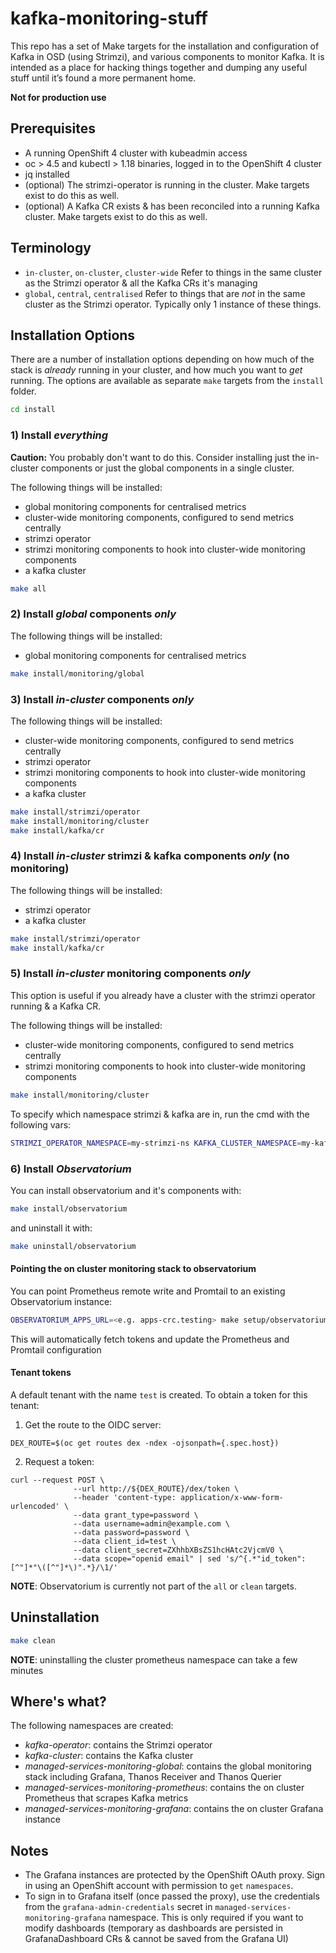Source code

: # kafka-monitoring-stuff

This repo has a set of Make targets for the installation and configuration of Kafka in OSD (using Strimzi), and various components to monitor Kafka.
It is intended as a place for hacking things together and dumping any useful stuff until it’s found a more permanent home.

**Not for production use**

## Prerequisites

- A running OpenShift 4 cluster with kubeadmin access
- oc > 4.5 and kubectl > 1.18 binaries, logged in to the OpenShift 4 cluster
- jq installed
- (optional) The strimzi-operator is running in the cluster. Make targets exist to do this as well.
- (optional) A Kafka CR exists & has been reconciled into a running Kafka cluster. Make targets exist to do this as well.

## Terminology

- `in-cluster`, `on-cluster`, `cluster-wide` Refer to things in the same cluster as the Strimzi operator & all the Kafka CRs it's managing
- `global`, `central`, `centralised` Refer to things that are *not* in the same cluster as the Strimzi operator. Typically only 1 instance of these things.

## Installation Options

There are a number of installation options depending on how much of the stack is *already* running in your cluster, and how much you want to *get* running.
The options are available as separate `make` targets from the `install` folder.

```sh
cd install
```

### 1) Install *everything*

**Caution:** You probably don't want to do this. Consider installing just the in-cluster components or just the global components in a single cluster.

The following things will be installed:

* global monitoring components for centralised metrics
* cluster-wide monitoring components, configured to send metrics centrally
* strimzi operator
* strimzi monitoring components to hook into cluster-wide monitoring components
* a kafka cluster

```sh
make all
```

<h3>2) Install <em>global</em> components <em>only</em></h3>

The following things will be installed:

* global monitoring components for centralised metrics

```sh
make install/monitoring/global
```

### 3) Install *in-cluster* components *only*

The following things will be installed:

* cluster-wide monitoring components, configured to send metrics centrally
* strimzi operator
* strimzi monitoring components to hook into cluster-wide monitoring components
* a kafka cluster

```sh
make install/strimzi/operator
make install/monitoring/cluster
make install/kafka/cr
```

### 4) Install *in-cluster* strimzi & kafka components *only* (no monitoring)

The following things will be installed:

* strimzi operator
* a kafka cluster

```sh
make install/strimzi/operator
make install/kafka/cr
```

### 5) Install *in-cluster* monitoring components *only*

This option is useful if you already have a cluster with the strimzi operator running & a Kafka CR.

The following things will be installed:

* cluster-wide monitoring components, configured to send metrics centrally
* strimzi monitoring components to hook into cluster-wide monitoring components


```sh
make install/monitoring/cluster
```

To specify which namespace strimzi & kafka are in, run the cmd with the following vars:

```sh
STRIMZI_OPERATOR_NAMESPACE=my-strimzi-ns KAFKA_CLUSTER_NAMESPACE=my-kafka-ns make install/monitoring/cluster
```

### 6) Install *Observatorium*

You can install observatorium and it's components with:

```sh
make install/observatorium
```

and uninstall it with:

```sh
make uninstall/observatorium
```

#### Pointing the on cluster monitoring stack to observatorium

You can point Prometheus remote write and Promtail to an existing Observatorium instance:

```sh
OBSERVATORIUM_APPS_URL=<e.g. apps-crc.testing> make setup/observatorium
```

This will automatically fetch tokens and update the Prometheus and Promtail configuration

#### Tenant tokens

A default tenant with the name `test` is created. To obtain a token for this tenant:

1) Get the route to the OIDC server:

```
DEX_ROUTE=$(oc get routes dex -ndex -ojsonpath={.spec.host})
```

2) Request a token:

```
curl --request POST \
              --url http://${DEX_ROUTE}/dex/token \
              --header 'content-type: application/x-www-form-urlencoded' \
              --data grant_type=password \
              --data username=admin@example.com \
              --data password=password \
              --data client_id=test \
              --data client_secret=ZXhhbXBsZS1hcHAtc2VjcmV0 \
              --data scope="openid email" | sed 's/^{.*"id_token":[^"]*"\([^"]*\)".*}/\1/'
```

__NOTE__: Observatorium is currently not part of the `all` or `clean` targets.

## Uninstallation

```sh
make clean
```

__NOTE__: uninstalling the cluster prometheus namespace can take a few minutes

## Where's what?

The following namespaces are created:

* *kafka-operator*: contains the Strimzi operator
* *kafka-cluster*: contains the Kafka cluster
* *managed-services-monitoring-global*: contains the global monitoring stack including Grafana, Thanos Receiver and Thanos Querier
* *managed-services-monitoring-prometheus*: contains the on cluster Prometheus that scrapes Kafka metrics
* *managed-services-monitoring-grafana*: contains the on cluster Grafana instance

## Notes

* The Grafana instances are protected by the OpenShift OAuth proxy. Sign in using an OpenShift account with permission to `get` `namespaces`.
* To sign in to Grafana itself (once passed the proxy), use the credentials from the `grafana-admin-credentials` secret in `managed-services-monitoring-grafana` namespace. This is only required if you want to modify dashboards (temporary as dashboards are persisted in GrafanaDashboard CRs & cannot be saved from the Grafana UI)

○ ○ ○

# What you are asked to do:
In the material above, find each line that has the string "configuration" and return it.

# Task result:
This repo has a set of Make targets for the installation and configuration of Kafka in OSD (using Strimzi), and various components to monitor Kafka.
This will automatically fetch tokens and update the Prometheus and Promtail configuration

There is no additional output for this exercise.